You would never know from the polling numbers that California governor Arnold Schwarzenegger’s people have been feeding conservative writers, publications, and websites. You also wouldn’t know why right-wing talk radio has been hyping the great, silent vote in California. It’s so hidden you’ll never find it.
The reality is that, for a long time, Schwarzenegger and his team have been on autopilot to lose California’s upcoming special election. Everyone seems to know this except those who have donated to pay for his television spots. These spots have had no significant effect on public opinion, but, as Governor Pete Wilson used to say about illegal immigrants, they just keep coming. Donors are told the problem is not the messenger or the message, but the need for more repetition. Buying this line, CEOs who would never proceed in a corporate venture without a business plan have bought into a political fantasy without a strategy.
The main reason for Schwarzenegger’s inevitable defeat is there never was any reason to have this special election. The governor began that threat, as a negotiating tool with legislators, long ago, when his popularity was higher. But he gave in to Democrats last year, so the “stick” was gone. And lacking a coherent strategy, or any strategy, he made a fool of himself by engaging in a course of action that was ridiculed in California’s nightly news. He became a caricature: an intelligent man whose handlers have systematically destroyed him.

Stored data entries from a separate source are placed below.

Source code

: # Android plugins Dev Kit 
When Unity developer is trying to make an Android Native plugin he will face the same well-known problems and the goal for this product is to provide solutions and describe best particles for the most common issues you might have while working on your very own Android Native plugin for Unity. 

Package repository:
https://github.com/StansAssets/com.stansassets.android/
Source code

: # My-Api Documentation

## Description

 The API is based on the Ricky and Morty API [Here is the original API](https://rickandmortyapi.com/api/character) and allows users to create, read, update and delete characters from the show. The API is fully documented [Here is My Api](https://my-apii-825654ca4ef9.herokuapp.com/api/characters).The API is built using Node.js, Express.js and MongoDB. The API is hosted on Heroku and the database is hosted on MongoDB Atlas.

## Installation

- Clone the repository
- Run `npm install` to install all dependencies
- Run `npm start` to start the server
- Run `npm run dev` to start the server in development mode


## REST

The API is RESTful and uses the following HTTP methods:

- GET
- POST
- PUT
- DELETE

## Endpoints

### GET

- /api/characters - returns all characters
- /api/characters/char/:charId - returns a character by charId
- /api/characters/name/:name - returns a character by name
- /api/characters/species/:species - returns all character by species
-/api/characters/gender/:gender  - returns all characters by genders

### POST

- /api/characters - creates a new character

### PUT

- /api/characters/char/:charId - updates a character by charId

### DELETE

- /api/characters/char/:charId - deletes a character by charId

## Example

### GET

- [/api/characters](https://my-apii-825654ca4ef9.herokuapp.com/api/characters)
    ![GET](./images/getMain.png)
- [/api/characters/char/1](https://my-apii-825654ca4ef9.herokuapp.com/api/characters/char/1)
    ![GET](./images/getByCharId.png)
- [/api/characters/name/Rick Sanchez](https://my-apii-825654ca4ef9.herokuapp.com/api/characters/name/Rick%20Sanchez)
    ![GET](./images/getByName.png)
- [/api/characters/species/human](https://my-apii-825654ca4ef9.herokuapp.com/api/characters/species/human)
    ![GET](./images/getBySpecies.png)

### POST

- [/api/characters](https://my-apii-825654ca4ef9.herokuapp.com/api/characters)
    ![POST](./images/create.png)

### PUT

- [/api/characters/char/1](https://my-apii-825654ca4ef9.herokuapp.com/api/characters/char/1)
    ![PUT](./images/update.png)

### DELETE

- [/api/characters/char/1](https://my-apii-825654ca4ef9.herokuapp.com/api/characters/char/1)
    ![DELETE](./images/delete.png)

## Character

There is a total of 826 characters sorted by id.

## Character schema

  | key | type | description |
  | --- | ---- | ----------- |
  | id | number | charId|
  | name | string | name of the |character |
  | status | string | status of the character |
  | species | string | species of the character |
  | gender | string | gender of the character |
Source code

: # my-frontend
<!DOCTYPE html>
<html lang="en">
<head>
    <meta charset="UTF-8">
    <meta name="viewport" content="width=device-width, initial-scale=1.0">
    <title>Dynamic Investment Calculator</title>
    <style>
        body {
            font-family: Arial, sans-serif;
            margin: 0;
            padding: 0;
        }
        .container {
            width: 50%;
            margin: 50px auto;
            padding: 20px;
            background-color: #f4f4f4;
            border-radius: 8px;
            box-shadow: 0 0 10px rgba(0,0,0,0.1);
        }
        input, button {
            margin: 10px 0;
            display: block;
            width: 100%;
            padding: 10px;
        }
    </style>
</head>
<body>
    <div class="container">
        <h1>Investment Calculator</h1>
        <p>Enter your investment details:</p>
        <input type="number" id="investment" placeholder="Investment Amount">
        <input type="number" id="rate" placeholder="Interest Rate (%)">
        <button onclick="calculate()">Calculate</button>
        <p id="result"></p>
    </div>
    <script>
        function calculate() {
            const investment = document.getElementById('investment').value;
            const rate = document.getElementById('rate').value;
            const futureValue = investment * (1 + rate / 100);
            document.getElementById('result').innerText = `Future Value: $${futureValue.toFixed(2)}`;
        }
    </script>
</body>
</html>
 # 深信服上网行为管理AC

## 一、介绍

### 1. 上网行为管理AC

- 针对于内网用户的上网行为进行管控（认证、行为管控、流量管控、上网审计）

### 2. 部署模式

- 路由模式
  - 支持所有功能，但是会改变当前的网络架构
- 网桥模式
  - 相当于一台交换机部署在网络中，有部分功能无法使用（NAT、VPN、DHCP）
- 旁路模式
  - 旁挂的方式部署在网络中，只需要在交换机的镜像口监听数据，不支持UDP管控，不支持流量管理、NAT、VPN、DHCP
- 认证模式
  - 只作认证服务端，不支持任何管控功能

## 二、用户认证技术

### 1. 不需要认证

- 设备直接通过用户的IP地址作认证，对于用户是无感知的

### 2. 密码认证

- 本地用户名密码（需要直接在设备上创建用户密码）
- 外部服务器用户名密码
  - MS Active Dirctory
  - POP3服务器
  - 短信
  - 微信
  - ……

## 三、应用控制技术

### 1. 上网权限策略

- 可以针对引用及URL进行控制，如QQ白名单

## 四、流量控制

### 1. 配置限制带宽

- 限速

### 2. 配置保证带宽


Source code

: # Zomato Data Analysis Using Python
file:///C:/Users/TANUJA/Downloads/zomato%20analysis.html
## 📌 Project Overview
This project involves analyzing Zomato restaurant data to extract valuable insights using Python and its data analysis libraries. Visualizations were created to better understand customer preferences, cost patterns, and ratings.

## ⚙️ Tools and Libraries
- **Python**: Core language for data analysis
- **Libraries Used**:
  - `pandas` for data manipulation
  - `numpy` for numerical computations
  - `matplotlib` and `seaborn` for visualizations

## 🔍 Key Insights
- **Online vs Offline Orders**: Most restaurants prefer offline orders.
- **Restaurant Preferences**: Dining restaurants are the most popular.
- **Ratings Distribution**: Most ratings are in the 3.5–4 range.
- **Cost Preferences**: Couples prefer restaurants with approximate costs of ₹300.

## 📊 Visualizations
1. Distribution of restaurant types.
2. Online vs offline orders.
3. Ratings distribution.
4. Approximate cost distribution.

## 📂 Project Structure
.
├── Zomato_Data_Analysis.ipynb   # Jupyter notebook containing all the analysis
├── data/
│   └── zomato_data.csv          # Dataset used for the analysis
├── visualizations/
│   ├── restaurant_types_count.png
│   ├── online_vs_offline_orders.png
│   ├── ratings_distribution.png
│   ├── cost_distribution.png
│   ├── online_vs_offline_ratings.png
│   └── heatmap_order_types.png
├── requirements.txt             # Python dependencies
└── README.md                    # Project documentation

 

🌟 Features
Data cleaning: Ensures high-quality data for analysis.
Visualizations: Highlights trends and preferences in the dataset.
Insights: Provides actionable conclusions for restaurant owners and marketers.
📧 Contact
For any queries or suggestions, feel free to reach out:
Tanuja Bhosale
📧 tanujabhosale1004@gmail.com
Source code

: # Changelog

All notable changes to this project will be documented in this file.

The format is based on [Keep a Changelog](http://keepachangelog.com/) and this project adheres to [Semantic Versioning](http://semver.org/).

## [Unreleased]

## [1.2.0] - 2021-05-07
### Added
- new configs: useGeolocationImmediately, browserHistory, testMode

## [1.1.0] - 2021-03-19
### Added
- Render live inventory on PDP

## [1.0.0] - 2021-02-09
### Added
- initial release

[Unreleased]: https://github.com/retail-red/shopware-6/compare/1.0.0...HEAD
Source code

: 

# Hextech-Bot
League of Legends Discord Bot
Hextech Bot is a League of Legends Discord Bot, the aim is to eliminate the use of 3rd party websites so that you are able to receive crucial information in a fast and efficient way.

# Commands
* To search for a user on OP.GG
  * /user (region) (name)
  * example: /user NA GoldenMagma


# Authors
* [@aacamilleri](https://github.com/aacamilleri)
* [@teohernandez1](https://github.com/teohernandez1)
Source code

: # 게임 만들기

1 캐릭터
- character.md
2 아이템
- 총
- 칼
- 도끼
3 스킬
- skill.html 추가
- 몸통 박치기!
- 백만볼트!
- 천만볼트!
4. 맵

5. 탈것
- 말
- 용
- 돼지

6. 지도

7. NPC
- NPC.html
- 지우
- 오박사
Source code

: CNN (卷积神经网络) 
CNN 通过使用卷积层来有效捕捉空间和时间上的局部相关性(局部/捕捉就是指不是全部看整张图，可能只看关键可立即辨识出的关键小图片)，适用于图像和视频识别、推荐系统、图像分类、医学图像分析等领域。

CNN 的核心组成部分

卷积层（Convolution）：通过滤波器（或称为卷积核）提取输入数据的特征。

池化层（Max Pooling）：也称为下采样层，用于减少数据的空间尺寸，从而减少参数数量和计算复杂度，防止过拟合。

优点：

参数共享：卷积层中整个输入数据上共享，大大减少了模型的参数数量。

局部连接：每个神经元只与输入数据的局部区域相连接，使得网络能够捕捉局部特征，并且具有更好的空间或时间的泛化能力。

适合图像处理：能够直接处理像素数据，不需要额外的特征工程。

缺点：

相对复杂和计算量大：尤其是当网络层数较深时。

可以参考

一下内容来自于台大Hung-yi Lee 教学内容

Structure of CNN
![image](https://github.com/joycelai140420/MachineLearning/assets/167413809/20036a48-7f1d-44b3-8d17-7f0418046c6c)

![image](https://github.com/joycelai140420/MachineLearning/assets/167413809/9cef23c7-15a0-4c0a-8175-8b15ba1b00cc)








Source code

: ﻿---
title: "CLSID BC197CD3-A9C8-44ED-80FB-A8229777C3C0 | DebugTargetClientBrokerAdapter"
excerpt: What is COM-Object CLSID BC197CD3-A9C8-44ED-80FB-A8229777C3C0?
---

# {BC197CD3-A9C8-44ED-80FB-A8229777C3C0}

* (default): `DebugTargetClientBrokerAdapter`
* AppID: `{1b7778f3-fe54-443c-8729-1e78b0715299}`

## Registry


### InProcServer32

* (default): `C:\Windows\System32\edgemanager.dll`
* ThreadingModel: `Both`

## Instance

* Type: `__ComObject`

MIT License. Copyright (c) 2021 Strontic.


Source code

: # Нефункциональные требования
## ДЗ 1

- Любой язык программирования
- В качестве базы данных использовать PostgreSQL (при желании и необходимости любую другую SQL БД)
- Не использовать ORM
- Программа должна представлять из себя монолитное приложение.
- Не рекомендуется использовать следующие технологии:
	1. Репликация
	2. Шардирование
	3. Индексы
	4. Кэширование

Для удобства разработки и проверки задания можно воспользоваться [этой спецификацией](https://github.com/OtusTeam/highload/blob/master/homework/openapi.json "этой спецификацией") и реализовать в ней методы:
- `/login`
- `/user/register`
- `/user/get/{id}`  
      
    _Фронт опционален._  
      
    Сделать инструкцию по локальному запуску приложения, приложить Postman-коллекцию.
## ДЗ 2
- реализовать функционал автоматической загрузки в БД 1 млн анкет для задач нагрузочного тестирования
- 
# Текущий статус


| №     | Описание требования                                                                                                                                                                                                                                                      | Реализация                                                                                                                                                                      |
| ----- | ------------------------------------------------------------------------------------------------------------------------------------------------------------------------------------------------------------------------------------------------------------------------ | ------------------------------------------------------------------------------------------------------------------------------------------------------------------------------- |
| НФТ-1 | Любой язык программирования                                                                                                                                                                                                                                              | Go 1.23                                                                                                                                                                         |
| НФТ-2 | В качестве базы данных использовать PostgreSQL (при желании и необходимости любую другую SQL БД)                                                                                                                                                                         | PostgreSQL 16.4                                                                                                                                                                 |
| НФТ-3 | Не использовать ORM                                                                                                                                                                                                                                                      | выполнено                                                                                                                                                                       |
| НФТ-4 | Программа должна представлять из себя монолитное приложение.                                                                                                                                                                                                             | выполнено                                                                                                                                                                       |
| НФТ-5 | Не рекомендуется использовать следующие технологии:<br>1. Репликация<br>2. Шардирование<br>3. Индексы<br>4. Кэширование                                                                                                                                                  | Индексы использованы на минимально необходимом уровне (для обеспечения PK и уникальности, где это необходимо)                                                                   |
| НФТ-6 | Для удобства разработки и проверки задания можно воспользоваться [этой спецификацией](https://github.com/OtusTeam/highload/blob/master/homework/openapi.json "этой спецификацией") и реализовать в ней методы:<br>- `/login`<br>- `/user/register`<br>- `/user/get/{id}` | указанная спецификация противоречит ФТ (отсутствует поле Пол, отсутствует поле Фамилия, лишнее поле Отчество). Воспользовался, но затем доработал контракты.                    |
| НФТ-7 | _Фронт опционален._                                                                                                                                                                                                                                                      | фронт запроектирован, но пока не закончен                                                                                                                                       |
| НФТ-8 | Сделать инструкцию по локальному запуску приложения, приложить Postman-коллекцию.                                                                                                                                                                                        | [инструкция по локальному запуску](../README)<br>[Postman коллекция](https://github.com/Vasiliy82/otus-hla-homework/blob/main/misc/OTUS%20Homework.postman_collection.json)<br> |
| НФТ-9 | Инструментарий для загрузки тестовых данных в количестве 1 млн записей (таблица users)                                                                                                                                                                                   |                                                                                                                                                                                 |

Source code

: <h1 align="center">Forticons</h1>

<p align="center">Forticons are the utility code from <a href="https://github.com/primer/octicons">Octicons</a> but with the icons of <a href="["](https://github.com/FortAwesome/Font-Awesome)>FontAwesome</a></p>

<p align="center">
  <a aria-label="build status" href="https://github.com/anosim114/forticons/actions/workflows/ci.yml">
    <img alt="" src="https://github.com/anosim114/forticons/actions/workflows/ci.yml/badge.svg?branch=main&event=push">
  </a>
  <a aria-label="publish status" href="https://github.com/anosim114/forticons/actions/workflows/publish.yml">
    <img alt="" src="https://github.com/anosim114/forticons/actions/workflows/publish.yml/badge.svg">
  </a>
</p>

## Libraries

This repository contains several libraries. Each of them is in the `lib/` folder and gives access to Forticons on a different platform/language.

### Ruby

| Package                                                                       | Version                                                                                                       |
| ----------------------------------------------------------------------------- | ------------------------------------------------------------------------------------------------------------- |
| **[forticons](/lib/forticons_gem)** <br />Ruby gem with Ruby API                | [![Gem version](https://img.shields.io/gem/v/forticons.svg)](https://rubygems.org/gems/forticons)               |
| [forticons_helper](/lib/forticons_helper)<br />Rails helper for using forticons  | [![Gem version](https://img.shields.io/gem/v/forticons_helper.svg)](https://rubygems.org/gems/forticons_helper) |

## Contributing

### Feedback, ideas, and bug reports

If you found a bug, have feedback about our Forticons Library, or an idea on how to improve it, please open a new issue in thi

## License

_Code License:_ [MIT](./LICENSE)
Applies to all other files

Still, he persisted with his misplaced bravado. His vendors had wanted a special election as part of their sinecure–a permanent, financially-endowed campaign without purpose or reason. –So he threw in $6 million of his own money to pay for ads that tout ballot proposition numbers that no one knows.
His meritorious Proposition 74 to reform teacher tenure could have waited for next year’s election. Regardless, it was doomed this year because it could be, and was, easily grouped by the teachers union with his Proposition 76, a poorly-marketed measure for needed budget reform. Negotiating Hollywood-style with the teachers, Schwarzenegger destroyed his own credibility for what became 76; any ballot proposition that could be linked to it was a political goner.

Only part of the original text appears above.